» **YOUR OBJECTIVE**: Show all lines of the listing that hold the word "Restore".
━━━━━━━━━━
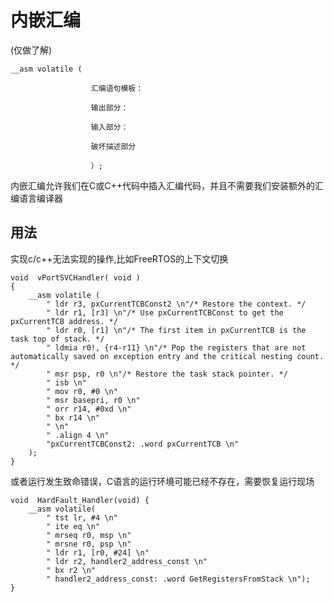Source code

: # 内嵌汇编

(仅做了解)

    __asm volatile (
    
                      汇编语句模板：
    
                      输出部分：
    
                      输入部分：
    
                      破坏描述部分
    
                      ）;
内嵌汇编允许我们在C或C++代码中插入汇编代码，并且不需要我们安装额外的汇编语言编译器

## 用法

实现c/c++无法实现的操作,比如FreeRTOS的上下文切换

```
void  vPortSVCHandler( void )
{
    __asm volatile (
        " ldr r3, pxCurrentTCBConst2 \n"/* Restore the context. */
        " ldr r1, [r3] \n"/* Use pxCurrentTCBConst to get the pxCurrentTCB address. */
        " ldr r0, [r1] \n"/* The first item in pxCurrentTCB is the task top of stack. */
        " ldmia r0!, {r4-r11} \n"/* Pop the registers that are not automatically saved on exception entry and the critical nesting count. */
        " msr psp, r0 \n"/* Restore the task stack pointer. */
        " isb \n"
        " mov r0, #0 \n"
        " msr basepri, r0 \n"
        " orr r14, #0xd \n"
        " bx r14 \n"
        " \n"
        " .align 4 \n"
        "pxCurrentTCBConst2: .word pxCurrentTCB \n"
    );
}
```

或者运行发生致命错误，C语言的运行环境可能已经不存在，需要恢复运行现场

```
void  HardFault_Handler(void) {
    __asm volatile(
        " tst lr, #4 \n"
        " ite eq \n"
        " mrseq r0, msp \n"
        " mrsne r0, psp \n"
        " ldr r1, [r0, #24] \n"
        " ldr r2, handler2_address_const \n"
        " bx r2 \n"
        " handler2_address_const: .word GetRegistersFromStack \n");
}
```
━━━━━━━━━━
» **RESPONSE AREA**:
        " ldr r3, pxCurrentTCBConst2 \n"/* Restore the context. */
        " msr psp, r0 \n"/* Restore the task stack pointer. */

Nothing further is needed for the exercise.